• **GOAL OF THE EXERCISE**
Return every entry exactly, except for any pictures.

• **TASK INPUT**
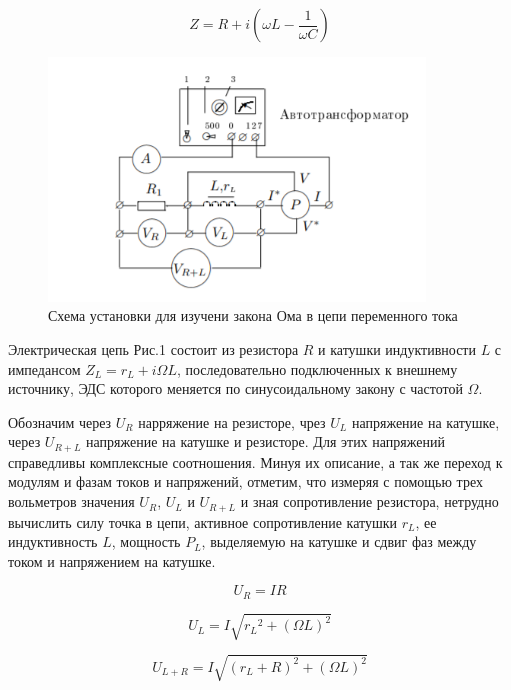 \documentclass[a4paper, 14pt]{extarticle}%
\begin{document}
\begin{equation}\label{}
Z = R + i(\omega L - \frac{1}{\omega C})
\end{equation}

\begin{figure}[h]
	\includegraphics[width= 10cm]{pics/Pic1.png}
	\caption{Схема установки для изучени закона Ома в цепи переменного тока}
	\label{Pic1}
\end{figure}

Электрическая цепь Рис.1 состоит из резистора $R$ и катушки индуктивности $L$ с импедансом $Z_L = r_L + i{\Omega}L$, последовательно подключенных к внешнему источнику, ЭДС которого меняется по синусоидальному закону с частотой $\Omega$.

Обозначим через $U_R$ нарряжение на резисторе, чрез $U_L$ напряжение на катушке, через $U_{R+L}$ напряжение на катушке и резисторе. Для этих напряжений справедливы комплексные соотношения.
\newline
Минуя их описание, а так же переход к модулям и фазам токов и напряжений, отметим, что измеряя с помощью трех вольметров значения $U_R$, $U_L$ и $U_{R+L}$ и зная сопротивление резистора, нетрудно вычислить силу точка в цепи, активное сопротивление катушки $r_L$, ее индуктивность $L$, мощность $P_L$, выделяемую на катушке и сдвиг фаз между током и напряжением на катушке.

\begin{equation}\label{}
U_R = {I}{R}
\end{equation}

\begin{equation}\label{r_l sq}
U_L = {I}{\sqrt{{r_L}^2 + ({\Omega}{L})^2}} 
\end{equation}

\begin{equation}\label{}
U_{L+R} = {I}{\sqrt{ (r_L + R)^2 + ({\Omega}{L})^2}} 
\end{equation}
\end{document}
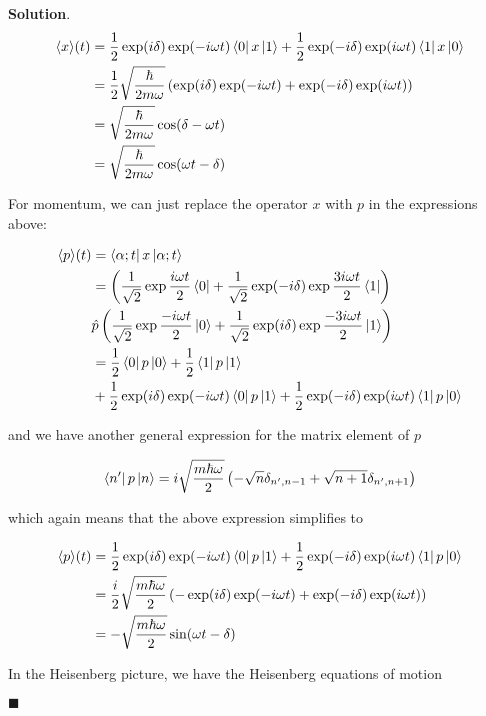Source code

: \documentclass[12pt]{article}
\theoremstyle{definition}
\newenvironment{s}{%
        \begin{trivlist} \item \textbf{Solution}. }{%
            \hspace*{\fill} $\blacksquare$\end{trivlist}}%
\begin{document}
{\begin{s}
\begin{align*}
\langle x\rangle(t) &= \frac{1}{2}\exp(i\delta)\exp(-i\omega t)\bra{0}x\ket{1} + \frac{1}{2}\exp(-i\delta)\exp(i\omega t)\bra{1}x\ket{0}\\
&= \frac{1}{2}\sqrt{\frac{\hbar}{2m\omega}}\left(\exp(i\delta)\exp(-i\omega t)+\exp(-i\delta)\exp(i\omega t)\right)\\
&= \sqrt{\frac{\hbar}{2m\omega}}\cos(\delta-\omega t)\\
&= \sqrt{\frac{\hbar}{2m\omega}}\cos(\omega t-\delta)
\end{align*}

For momentum, we can just replace the operator $x$ with $p$ in the expressions above:

\begin{align*}
\langle p\rangle(t) &= \bra{\alpha;t}x\ket{\alpha;t}\\
&= \left(\frac{1}{\sqrt{2}}\exp\frac{i\omega t}{2}\bra{0} + \frac{1}{\sqrt{2}}\exp(-i\delta)\exp\frac{3i\omega t}{2}\bra{1}\right) \\
&\hat{p} \left(\frac{1}{\sqrt{2}}\exp\frac{-i\omega t}{2}\ket{0} + \frac{1}{\sqrt{2}}\exp(i\delta)\exp\frac{-3i\omega t}{2}\ket{1}\right)\\
&= \frac{1}{2}\bra{0}p\ket{0} + \frac{1}{2}\bra{1}p\ket{1} \\
&+ \frac{1}{2}\exp(i\delta)\exp(-i\omega t)\bra{0}p\ket{1} + \frac{1}{2}\exp(-i\delta)\exp(i\omega t)\bra{1}p\ket{0}
\end{align*}

and we have another general expression for the matrix element of $p$

\begin{align*}
\bra{n'}p\ket{n} = i\sqrt{\frac{m\hbar\omega}{2}}\left(-\sqrt{n}\delta_{n',n-1} +\sqrt{n+1}\delta_{n',n+1}\right)
\end{align*}

which again means that the above expression simplifies to 

\begin{align*}
\langle p\rangle(t) &= \frac{1}{2}\exp(i\delta)\exp(-i\omega t)\bra{0}p\ket{1} + \frac{1}{2}\exp(-i\delta)\exp(i\omega t)\bra{1}p\ket{0}\\
&= \frac{i}{2}\sqrt{\frac{m\hbar\omega}{2}}\left(-\exp(i\delta)\exp(-i\omega t)+\exp(-i\delta)\exp(i\omega t)\right)\\
&= -\sqrt{\frac{m\hbar\omega}{2}}\sin(\omega t - \delta)
\end{align*}

In the Heisenberg picture, we have the Heisenberg equations of motion


\end{s}}
\end{document}
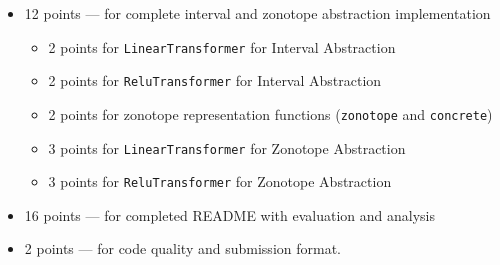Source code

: \begin{itemize}
\item 12 points — for complete interval and zonotope abstraction implementation
    \begin{itemize}
    \item 2 points for \texttt{LinearTransformer} for Interval Abstraction
    \item 2 points for \texttt{ReluTransformer} for Interval Abstraction
    \item 2 points for zonotope representation functions (\texttt{zonotope} and \texttt{concrete})
    \item 3 points for \texttt{LinearTransformer} for Zonotope Abstraction
    \item 3 points for \texttt{ReluTransformer} for Zonotope Abstraction
    \end{itemize}
\item 16 points — for completed README with evaluation and analysis
\item 2 points — for code quality and submission format.
\end{itemize}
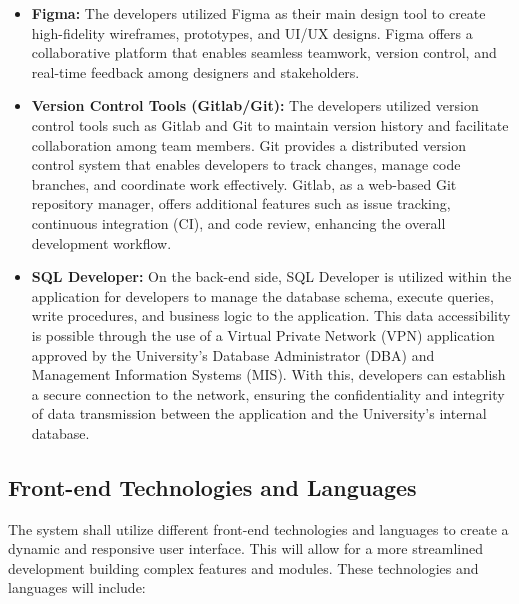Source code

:     \begin{itemize}
        \item[] \textbf{Figma:} The developers utilized Figma as their main design tool to create high-fidelity wireframes, prototypes, and UI/UX designs. Figma offers a collaborative platform that enables seamless teamwork, version control, and real-time feedback among designers and stakeholders. 
        \item[] \textbf{Version Control Tools (Gitlab/Git):} The developers utilized version control tools such as Gitlab and Git to maintain version history and facilitate collaboration among team members. Git provides a distributed version control system that enables developers to track changes, manage code branches, and coordinate work effectively. Gitlab, as a web-based Git repository manager, offers additional features such as issue tracking, continuous integration (CI), and code review, enhancing the overall development workflow.
        \item[] \textbf{SQL Developer:} On the back-end side, SQL Developer is utilized within the application for developers to manage the database schema, execute queries, write procedures, and business logic to the application. This data accessibility is possible through the use of a Virtual Private Network (VPN) application approved by the University's Database Administrator (DBA) and Management Information Systems (MIS). With this, developers can establish a secure connection to the network, ensuring the confidentiality and integrity of data transmission between the application and the University's internal database.
    \end{itemize}

\subsection{Front-end Technologies and Languages}
    The system shall utilize different front-end technologies and languages to create a dynamic and responsive user interface. This will allow for a more streamlined development building complex features and modules. These technologies and languages will include:
    
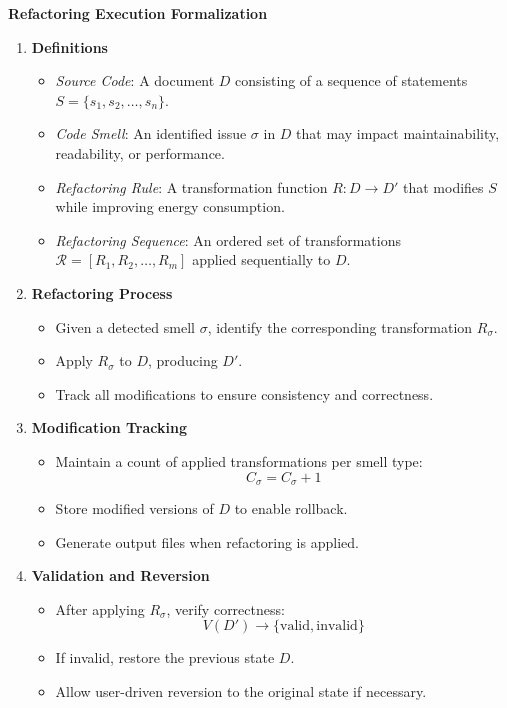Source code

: \documentclass[12pt, titlepage]{article}
\begin{document}
\textbf{Refactoring Execution Formalization}
\begin{enumerate}
  \item \textbf{Definitions}
  \begin{itemize}
      \item \textit{Source Code}: A document \( D \) consisting of a sequence of statements \( S = \{ s_1, s_2, \dots, s_n \} \).
      \item \textit{Code Smell}: An identified issue \( \sigma \) in \( D \) that may impact maintainability, readability, or performance.
      \item \textit{Refactoring Rule}: A transformation function \( R: D \to D' \) that modifies \( S \) while improving energy consumption.
      \item \textit{Refactoring Sequence}: An ordered set of transformations \( \mathcal{R} = [R_1, R_2, \dots, R_m] \) applied sequentially to \( D \).
  \end{itemize}

  \item \textbf{Refactoring Process}
  \begin{itemize}
      \item Given a detected smell \( \sigma \), identify the corresponding transformation \( R_{\sigma} \).
      \item Apply \( R_{\sigma} \) to \( D \), producing \( D' \).
      \item Track all modifications to ensure consistency and correctness.
  \end{itemize}

  \item \textbf{Modification Tracking}
  \begin{itemize}
      \item Maintain a count of applied transformations per smell type:  
        \[
        C_{\sigma} = C_{\sigma} + 1
        \]
      \item Store modified versions of \( D \) to enable rollback.
      \item Generate output files when refactoring is applied.
  \end{itemize}

  \item \textbf{Validation and Reversion}
  \begin{itemize}
      \item After applying \( R_{\sigma} \), verify correctness:  
        \[
        V(D') \to \{ \text{valid}, \text{invalid} \}
        \]
      \item If invalid, restore the previous state \( D \).
      \item Allow user-driven reversion to the original state if necessary.
  \end{itemize}
\end{enumerate}
\end{document}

• **YOUR RESPONSE**
 \documentclass[a4paper, 14pt]{extarticle}%
\begin{document}
\begin{equation}\label{}
Z = R + i(\omega L - \frac{1}{\omega C})
\end{equation}

\begin{figure}[h]
	\includegraphics[width= 10cm]{pics/Pic1.png}
	\caption{Схема установки для изучени закона Ома в цепи переменного тока}
	\label{Pic1}
\end{figure}

Электрическая цепь Рис.1 состоит из резистора $R$ и катушки индуктивности $L$ с импедансом $Z_L = r_L + i{\Omega}L$, последовательно подключенных к внешнему источнику, ЭДС которого меняется по синусоидальному закону с частотой $\Omega$.

Обозначим через $U_R$ нарряжение на резисторе, чрез $U_L$ напряжение на катушке, через $U_{R+L}$ напряжение на катушке и резисторе. Для этих напряжений справедливы комплексные соотношения.
\newline
Минуя их описание, а так же переход к модулям и фазам токов и напряжений, отметим, что измеряя с помощью трех вольметров значения $U_R$, $U_L$ и $U_{R+L}$ и зная сопротивление резистора, нетрудно вычислить силу точка в цепи, активное сопротивление катушки $r_L$, ее индуктивность $L$, мощность $P_L$, выделяемую на катушке и сдвиг фаз между током и напряжением на катушке.

\begin{equation}\label{}
U_R = {I}{R}
\end{equation}

\begin{equation}\label{r_l sq}
U_L = {I}{\sqrt{{r_L}^2 + ({\Omega}{L})^2}} 
\end{equation}

\begin{equation}\label{}
U_{L+R} = {I}{\sqrt{ (r_L + R)^2 + ({\Omega}{L})^2}} 
\end{equation}
\end{document}
Source code

: \documentclass[12pt]{article}
\theoremstyle{definition}
\newenvironment{s}{%
        \begin{trivlist} \item \textbf{Solution}. }{%
            \hspace*{\fill} $\blacksquare$\end{trivlist}}%
\begin{document}
{\begin{s}
\begin{align*}
\langle x\rangle(t) &= \frac{1}{2}\exp(i\delta)\exp(-i\omega t)\bra{0}x\ket{1} + \frac{1}{2}\exp(-i\delta)\exp(i\omega t)\bra{1}x\ket{0}\\
&= \frac{1}{2}\sqrt{\frac{\hbar}{2m\omega}}\left(\exp(i\delta)\exp(-i\omega t)+\exp(-i\delta)\exp(i\omega t)\right)\\
&= \sqrt{\frac{\hbar}{2m\omega}}\cos(\delta-\omega t)\\
&= \sqrt{\frac{\hbar}{2m\omega}}\cos(\omega t-\delta)
\end{align*}

For momentum, we can just replace the operator $x$ with $p$ in the expressions above:

\begin{align*}
\langle p\rangle(t) &= \bra{\alpha;t}x\ket{\alpha;t}\\
&= \left(\frac{1}{\sqrt{2}}\exp\frac{i\omega t}{2}\bra{0} + \frac{1}{\sqrt{2}}\exp(-i\delta)\exp\frac{3i\omega t}{2}\bra{1}\right) \\
&\hat{p} \left(\frac{1}{\sqrt{2}}\exp\frac{-i\omega t}{2}\ket{0} + \frac{1}{\sqrt{2}}\exp(i\delta)\exp\frac{-3i\omega t}{2}\ket{1}\right)\\
&= \frac{1}{2}\bra{0}p\ket{0} + \frac{1}{2}\bra{1}p\ket{1} \\
&+ \frac{1}{2}\exp(i\delta)\exp(-i\omega t)\bra{0}p\ket{1} + \frac{1}{2}\exp(-i\delta)\exp(i\omega t)\bra{1}p\ket{0}
\end{align*}

and we have another general expression for the matrix element of $p$

\begin{align*}
\bra{n'}p\ket{n} = i\sqrt{\frac{m\hbar\omega}{2}}\left(-\sqrt{n}\delta_{n',n-1} +\sqrt{n+1}\delta_{n',n+1}\right)
\end{align*}

which again means that the above expression simplifies to 

\begin{align*}
\langle p\rangle(t) &= \frac{1}{2}\exp(i\delta)\exp(-i\omega t)\bra{0}p\ket{1} + \frac{1}{2}\exp(-i\delta)\exp(i\omega t)\bra{1}p\ket{0}\\
&= \frac{i}{2}\sqrt{\frac{m\hbar\omega}{2}}\left(-\exp(i\delta)\exp(-i\omega t)+\exp(-i\delta)\exp(i\omega t)\right)\\
&= -\sqrt{\frac{m\hbar\omega}{2}}\sin(\omega t - \delta)
\end{align*}

In the Heisenberg picture, we have the Heisenberg equations of motion


\end{s}}
\end{document}
Source code

: \begin{itemize}
\item 12 points — for complete interval and zonotope abstraction implementation
    \begin{itemize}
    \item 2 points for \texttt{LinearTransformer} for Interval Abstraction
    \item 2 points for \texttt{ReluTransformer} for Interval Abstraction
    \item 2 points for zonotope representation functions (\texttt{zonotope} and \texttt{concrete})
    \item 3 points for \texttt{LinearTransformer} for Zonotope Abstraction
    \item 3 points for \texttt{ReluTransformer} for Zonotope Abstraction
    \end{itemize}
\item 16 points — for completed README with evaluation and analysis
\item 2 points — for code quality and submission format.
\end{itemize}
Source code

:     \begin{itemize}
        \item[] \textbf{Figma:} The developers utilized Figma as their main design tool to create high-fidelity wireframes, prototypes, and UI/UX designs. Figma offers a collaborative platform that enables seamless teamwork, version control, and real-time feedback among designers and stakeholders. 
        \item[] \textbf{Version Control Tools (Gitlab/Git):} The developers utilized version control tools such as Gitlab and Git to maintain version history and facilitate collaboration among team members. Git provides a distributed version control system that enables developers to track changes, manage code branches, and coordinate work effectively. Gitlab, as a web-based Git repository manager, offers additional features such as issue tracking, continuous integration (CI), and code review, enhancing the overall development workflow.
        \item[] \textbf{SQL Developer:} On the back-end side, SQL Developer is utilized within the application for developers to manage the database schema, execute queries, write procedures, and business logic to the application. This data accessibility is possible through the use of a Virtual Private Network (VPN) application approved by the University's Database Administrator (DBA) and Management Information Systems (MIS). With this, developers can establish a secure connection to the network, ensuring the confidentiality and integrity of data transmission between the application and the University's internal database.
    \end{itemize}

\subsection{Front-end Technologies and Languages}
    The system shall utilize different front-end technologies and languages to create a dynamic and responsive user interface. This will allow for a more streamlined development building complex features and modules. These technologies and languages will include:
    
Source code

: \documentclass[12pt, titlepage]{article}
\begin{document}
\textbf{Refactoring Execution Formalization}
\begin{enumerate}
  \item \textbf{Definitions}
  \begin{itemize}
      \item \textit{Source Code}: A document \( D \) consisting of a sequence of statements \( S = \{ s_1, s_2, \dots, s_n \} \).
      \item \textit{Code Smell}: An identified issue \( \sigma \) in \( D \) that may impact maintainability, readability, or performance.
      \item \textit{Refactoring Rule}: A transformation function \( R: D \to D' \) that modifies \( S \) while improving energy consumption.
      \item \textit{Refactoring Sequence}: An ordered set of transformations \( \mathcal{R} = [R_1, R_2, \dots, R_m] \) applied sequentially to \( D \).
  \end{itemize}

  \item \textbf{Refactoring Process}
  \begin{itemize}
      \item Given a detected smell \( \sigma \), identify the corresponding transformation \( R_{\sigma} \).
      \item Apply \( R_{\sigma} \) to \( D \), producing \( D' \).
      \item Track all modifications to ensure consistency and correctness.
  \end{itemize}

  \item \textbf{Modification Tracking}
  \begin{itemize}
      \item Maintain a count of applied transformations per smell type:  
        \[
        C_{\sigma} = C_{\sigma} + 1
        \]
      \item Store modified versions of \( D \) to enable rollback.
      \item Generate output files when refactoring is applied.
  \end{itemize}

  \item \textbf{Validation and Reversion}
  \begin{itemize}
      \item After applying \( R_{\sigma} \), verify correctness:  
        \[
        V(D') \to \{ \text{valid}, \text{invalid} \}
        \]
      \item If invalid, restore the previous state \( D \).
      \item Allow user-driven reversion to the original state if necessary.
  \end{itemize}
\end{enumerate}
\end{document}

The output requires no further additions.